The example computer system 800 includes a processor or multiple processors 805 (e.g., a CPU, a GPU, or both), and a main memory 810 and a static memory 815, which communicate with each other via a bus 820. The computer system 800 can further include a video display unit 825 (e.g., a LCD or a cathode ray tube (CRT)). The computer system 800 also includes at least one input device 830, such as an alphanumeric input device (e.g., a keyboard), a cursor control device (e.g., a mouse), a microphone, a digital camera, a video camera, and so forth. The computer system 800 also includes a disk drive unit 835, a signal generation device 840 (e.g., a speaker), and a network interface device 845.
The disk drive unit 835 includes a computer-readable medium 850, which stores one or more sets of instructions and data structures (e.g., instructions 855) embodying or utilized by any one or more of the methodologies or functions described herein. The instructions 855 can also reside, completely or at least partially, within the main memory 810 and/or within the processors 805 during execution thereof by the computer system 800. The main memory 810 and the processors 805 also constitute machine-readable media.
The instructions 855 can further be transmitted or received over the communications network 860 via the network interface device 845 utilizing any one of a number of well-known transfer protocols (e.g., Hyper Text Transfer Protocol (HTTP), CAN, Serial, and Modbus).
While the computer-readable medium 850 is shown in an example embodiment to be a single medium, the term “computer-readable medium” should be taken to include a single medium or multiple media (e.g., a centralized or distributed database, and/or associated caches and servers) that store the one or more sets of instructions. The term “computer-readable medium” shall also be taken to include any medium that is capable of storing, encoding, or carrying a set of instructions for execution by the machine and that causes the machine to perform any one or more of the methodologies of the present application, or that is capable of storing, encoding, or carrying data structures utilized by or associated with such a set of instructions. The term “computer-readable medium” shall accordingly be taken to include, but not be limited to, solid-state memories, optical and magnetic media. Such media can also include, without limitation, hard disks, floppy disks, flash memory cards, digital video disks, random access memory (RAM), read only memory (ROM), and the like.
The example embodiments described herein can be implemented in an operating environment comprising computer-executable instructions (e.g., software) installed on a computer, in hardware, or in a combination of software and hardware. The computer-executable instructions can be written in a computer programming language or can be embodied in firmware logic. If written in a programming language conforming to a recognized standard, such instructions can be executed on a variety of hardware platforms and for interfaces to a variety of operating systems. Although not limited thereto, computer software programs for implementing the present method can be written in any number of suitable programming languages such as, for example, Hypertext Markup Language (HTML), Dynamic HTML, XML, Extensible Stylesheet Language (XSL), Document Style Semantics and Specification Language (DSSSL), Cascading Style Sheets (CSS), Synchronized Multimedia Integration Language (SMIL), Wireless Markup Language (WML), Java™ Jini™ C, C++, C#, .NET, Adobe Flash, Perl, UNIX Shell, Visual Basic or Visual Basic Script, Virtual Reality Markup Language (VRML), ColdFusion™ or other compilers, assemblers, interpreters, or other computer languages or platforms.

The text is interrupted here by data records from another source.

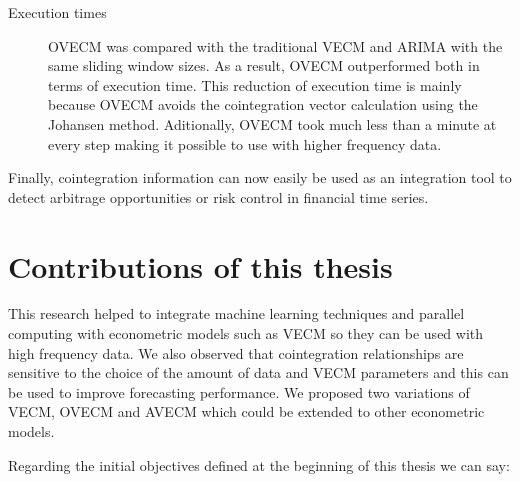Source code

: \begin{description}
\begin{description}
\item[Execution times] OVECM was compared with the traditional VECM and ARIMA
with the same sliding window sizes. As a result, OVECM outperformed both in terms of
execution time. This reduction of execution time is mainly because OVECM avoids the cointegration vector calculation using the Johansen method. Aditionally, OVECM took much less than a minute at every
step making it possible to use with higher frequency data.  
\end{description}
\end{description}
Finally, cointegration information can now easily be used as an integration tool
to detect arbitrage opportunities or risk control in financial time series.

\section{Contributions of this thesis}

This research helped to integrate machine learning techniques and parallel computing with econometric models such as VECM so they can be used with high frequency data. We also observed that cointegration relationships are sensitive to the choice of the amount of data and VECM parameters and this can be used to improve forecasting performance. We proposed two variations of VECM, OVECM and AVECM which could be extended to other econometric models.

Regarding the initial objectives defined at the beginning of this thesis we can say:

Thus, methods and systems for compositing video game graphics are disclosed. Although embodiments have been described with reference to specific example embodiments, it will be evident that various modifications and changes can be made to these example embodiments without departing from the broader spirit and scope of the present application. Accordingly, the specification and drawings are to be regarded in an illustrative rather than a restrictive sense.